◆ **Task**
Pull every line with "zwracania" from the data.

──────── Exercise inputs ────────

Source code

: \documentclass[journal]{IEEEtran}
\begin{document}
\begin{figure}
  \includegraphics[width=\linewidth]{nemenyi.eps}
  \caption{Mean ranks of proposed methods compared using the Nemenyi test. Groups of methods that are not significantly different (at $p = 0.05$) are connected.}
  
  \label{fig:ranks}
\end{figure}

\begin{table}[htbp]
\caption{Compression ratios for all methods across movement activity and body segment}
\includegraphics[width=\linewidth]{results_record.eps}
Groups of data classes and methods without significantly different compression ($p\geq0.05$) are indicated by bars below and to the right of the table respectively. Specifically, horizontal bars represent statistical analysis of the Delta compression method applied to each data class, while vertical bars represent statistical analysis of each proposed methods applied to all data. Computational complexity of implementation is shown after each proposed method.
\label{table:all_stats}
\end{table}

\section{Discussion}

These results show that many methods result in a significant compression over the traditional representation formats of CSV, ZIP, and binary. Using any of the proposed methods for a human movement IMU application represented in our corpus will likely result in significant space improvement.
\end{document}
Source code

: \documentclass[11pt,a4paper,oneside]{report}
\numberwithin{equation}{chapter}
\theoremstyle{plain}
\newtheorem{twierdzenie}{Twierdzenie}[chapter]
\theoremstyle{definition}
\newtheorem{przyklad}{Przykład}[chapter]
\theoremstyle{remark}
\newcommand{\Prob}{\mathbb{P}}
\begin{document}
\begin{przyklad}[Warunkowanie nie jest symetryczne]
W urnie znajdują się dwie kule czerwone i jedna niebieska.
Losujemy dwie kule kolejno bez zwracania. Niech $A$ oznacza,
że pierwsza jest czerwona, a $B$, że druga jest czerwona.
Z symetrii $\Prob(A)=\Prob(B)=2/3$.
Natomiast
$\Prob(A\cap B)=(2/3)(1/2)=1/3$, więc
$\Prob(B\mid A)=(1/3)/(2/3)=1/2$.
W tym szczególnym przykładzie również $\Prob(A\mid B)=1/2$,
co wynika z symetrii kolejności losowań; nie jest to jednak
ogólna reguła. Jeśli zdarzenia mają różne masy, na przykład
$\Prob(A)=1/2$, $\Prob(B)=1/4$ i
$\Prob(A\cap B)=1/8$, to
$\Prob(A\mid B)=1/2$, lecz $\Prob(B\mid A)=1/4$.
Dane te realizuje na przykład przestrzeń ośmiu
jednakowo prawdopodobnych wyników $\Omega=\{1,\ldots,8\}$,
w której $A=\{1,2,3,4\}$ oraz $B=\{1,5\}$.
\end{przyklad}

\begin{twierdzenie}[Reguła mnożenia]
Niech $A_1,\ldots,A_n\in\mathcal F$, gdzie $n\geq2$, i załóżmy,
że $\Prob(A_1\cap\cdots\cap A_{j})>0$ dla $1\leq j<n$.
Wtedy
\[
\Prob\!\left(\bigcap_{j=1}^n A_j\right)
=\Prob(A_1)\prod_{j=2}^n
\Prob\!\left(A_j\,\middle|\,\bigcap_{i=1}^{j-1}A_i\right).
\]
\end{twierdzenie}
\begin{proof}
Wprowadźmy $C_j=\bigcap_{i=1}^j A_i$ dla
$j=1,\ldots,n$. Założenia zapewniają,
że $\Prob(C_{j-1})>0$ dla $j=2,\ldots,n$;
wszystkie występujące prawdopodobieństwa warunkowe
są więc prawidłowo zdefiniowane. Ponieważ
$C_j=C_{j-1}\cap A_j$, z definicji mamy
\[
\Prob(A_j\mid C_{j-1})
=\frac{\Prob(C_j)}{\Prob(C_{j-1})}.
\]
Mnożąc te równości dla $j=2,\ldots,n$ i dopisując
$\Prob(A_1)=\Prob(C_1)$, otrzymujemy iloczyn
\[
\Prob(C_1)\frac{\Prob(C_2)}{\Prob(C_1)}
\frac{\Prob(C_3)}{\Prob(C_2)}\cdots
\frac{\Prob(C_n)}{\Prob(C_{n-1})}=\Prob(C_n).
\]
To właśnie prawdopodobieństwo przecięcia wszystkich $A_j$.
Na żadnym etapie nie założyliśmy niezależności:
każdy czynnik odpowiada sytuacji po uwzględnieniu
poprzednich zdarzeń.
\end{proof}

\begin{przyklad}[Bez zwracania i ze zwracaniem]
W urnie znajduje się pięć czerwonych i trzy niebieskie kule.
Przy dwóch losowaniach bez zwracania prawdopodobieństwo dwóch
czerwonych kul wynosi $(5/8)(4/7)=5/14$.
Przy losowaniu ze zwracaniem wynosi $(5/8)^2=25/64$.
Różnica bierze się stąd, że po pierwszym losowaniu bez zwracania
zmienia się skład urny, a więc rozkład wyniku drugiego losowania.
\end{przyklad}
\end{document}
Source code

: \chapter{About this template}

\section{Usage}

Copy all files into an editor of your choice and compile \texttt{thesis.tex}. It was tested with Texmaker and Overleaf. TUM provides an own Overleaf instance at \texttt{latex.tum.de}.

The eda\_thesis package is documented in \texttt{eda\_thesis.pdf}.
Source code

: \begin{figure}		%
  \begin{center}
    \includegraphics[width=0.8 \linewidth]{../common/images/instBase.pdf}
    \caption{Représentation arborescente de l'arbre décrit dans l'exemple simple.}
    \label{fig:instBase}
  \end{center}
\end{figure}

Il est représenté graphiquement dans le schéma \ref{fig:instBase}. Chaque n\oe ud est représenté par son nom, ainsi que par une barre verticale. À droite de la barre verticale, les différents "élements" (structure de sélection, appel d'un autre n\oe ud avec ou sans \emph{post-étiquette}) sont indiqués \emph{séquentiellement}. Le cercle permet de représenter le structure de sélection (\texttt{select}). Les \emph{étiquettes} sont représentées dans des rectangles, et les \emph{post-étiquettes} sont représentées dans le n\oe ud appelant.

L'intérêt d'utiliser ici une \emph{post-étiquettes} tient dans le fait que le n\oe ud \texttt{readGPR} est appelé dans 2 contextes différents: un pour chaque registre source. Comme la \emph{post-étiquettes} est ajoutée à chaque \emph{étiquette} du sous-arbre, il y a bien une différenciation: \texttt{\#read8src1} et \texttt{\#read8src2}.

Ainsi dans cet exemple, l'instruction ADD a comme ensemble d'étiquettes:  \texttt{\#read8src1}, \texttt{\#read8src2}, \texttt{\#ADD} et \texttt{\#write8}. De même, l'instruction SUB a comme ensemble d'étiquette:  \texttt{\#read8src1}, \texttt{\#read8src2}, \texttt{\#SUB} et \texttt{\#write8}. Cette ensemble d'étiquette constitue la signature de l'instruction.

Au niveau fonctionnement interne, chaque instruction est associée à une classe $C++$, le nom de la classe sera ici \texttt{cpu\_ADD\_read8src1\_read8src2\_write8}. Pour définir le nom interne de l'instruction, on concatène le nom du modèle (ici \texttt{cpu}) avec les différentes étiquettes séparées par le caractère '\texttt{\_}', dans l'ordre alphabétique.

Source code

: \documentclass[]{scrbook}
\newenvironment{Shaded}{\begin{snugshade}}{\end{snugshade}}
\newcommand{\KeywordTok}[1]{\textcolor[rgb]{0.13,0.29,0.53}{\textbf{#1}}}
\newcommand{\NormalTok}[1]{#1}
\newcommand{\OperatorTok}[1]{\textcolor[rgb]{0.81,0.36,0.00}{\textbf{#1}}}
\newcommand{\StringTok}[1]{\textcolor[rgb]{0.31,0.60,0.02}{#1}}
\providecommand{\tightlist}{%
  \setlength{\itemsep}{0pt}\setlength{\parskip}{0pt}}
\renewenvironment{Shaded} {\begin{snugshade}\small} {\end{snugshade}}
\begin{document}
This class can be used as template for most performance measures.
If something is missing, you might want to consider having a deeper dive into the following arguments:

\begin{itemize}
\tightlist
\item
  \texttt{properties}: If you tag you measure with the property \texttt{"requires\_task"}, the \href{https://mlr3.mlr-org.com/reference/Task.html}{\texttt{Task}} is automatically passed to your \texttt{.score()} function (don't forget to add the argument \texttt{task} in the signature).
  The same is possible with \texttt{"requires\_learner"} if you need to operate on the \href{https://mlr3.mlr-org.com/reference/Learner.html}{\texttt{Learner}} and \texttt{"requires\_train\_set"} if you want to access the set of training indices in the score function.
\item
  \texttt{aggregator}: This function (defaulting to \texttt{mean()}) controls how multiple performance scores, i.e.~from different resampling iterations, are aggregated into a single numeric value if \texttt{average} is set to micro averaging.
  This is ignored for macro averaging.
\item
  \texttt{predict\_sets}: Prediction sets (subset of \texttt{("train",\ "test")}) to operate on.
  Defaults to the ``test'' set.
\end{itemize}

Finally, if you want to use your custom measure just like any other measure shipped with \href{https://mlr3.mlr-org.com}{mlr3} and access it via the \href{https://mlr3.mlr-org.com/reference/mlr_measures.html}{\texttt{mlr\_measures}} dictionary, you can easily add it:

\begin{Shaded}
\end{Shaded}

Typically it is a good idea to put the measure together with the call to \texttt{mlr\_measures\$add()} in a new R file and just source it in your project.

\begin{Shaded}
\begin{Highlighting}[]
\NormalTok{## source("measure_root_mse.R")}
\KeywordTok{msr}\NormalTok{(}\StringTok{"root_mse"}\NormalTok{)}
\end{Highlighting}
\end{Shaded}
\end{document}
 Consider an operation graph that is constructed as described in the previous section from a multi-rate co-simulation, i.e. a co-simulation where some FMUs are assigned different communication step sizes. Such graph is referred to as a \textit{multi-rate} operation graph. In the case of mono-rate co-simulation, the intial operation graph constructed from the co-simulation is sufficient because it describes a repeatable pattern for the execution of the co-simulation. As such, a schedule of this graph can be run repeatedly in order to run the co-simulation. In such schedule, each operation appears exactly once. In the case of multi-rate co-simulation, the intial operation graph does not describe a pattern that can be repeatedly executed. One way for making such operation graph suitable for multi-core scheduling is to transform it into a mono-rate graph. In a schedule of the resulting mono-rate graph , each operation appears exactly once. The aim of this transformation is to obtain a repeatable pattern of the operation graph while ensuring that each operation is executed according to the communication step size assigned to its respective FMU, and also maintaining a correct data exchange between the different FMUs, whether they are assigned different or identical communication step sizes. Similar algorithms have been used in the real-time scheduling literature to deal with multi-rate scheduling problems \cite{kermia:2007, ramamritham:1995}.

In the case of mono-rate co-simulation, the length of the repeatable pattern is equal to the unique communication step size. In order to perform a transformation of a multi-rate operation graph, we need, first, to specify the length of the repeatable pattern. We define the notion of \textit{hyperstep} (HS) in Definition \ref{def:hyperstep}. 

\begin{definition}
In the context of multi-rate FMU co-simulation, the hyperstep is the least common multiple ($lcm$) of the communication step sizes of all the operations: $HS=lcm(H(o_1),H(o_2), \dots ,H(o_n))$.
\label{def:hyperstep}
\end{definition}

────────

◆ **Answer to the problem**
Losujemy dwie kule kolejno bez zwracania. Niech $A$ oznacza,
\begin{przyklad}[Bez zwracania i ze zwracaniem]
Przy dwóch losowaniach bez zwracania prawdopodobieństwo dwóch
Różnica bierze się stąd, że po pierwszym losowaniu bez zwracania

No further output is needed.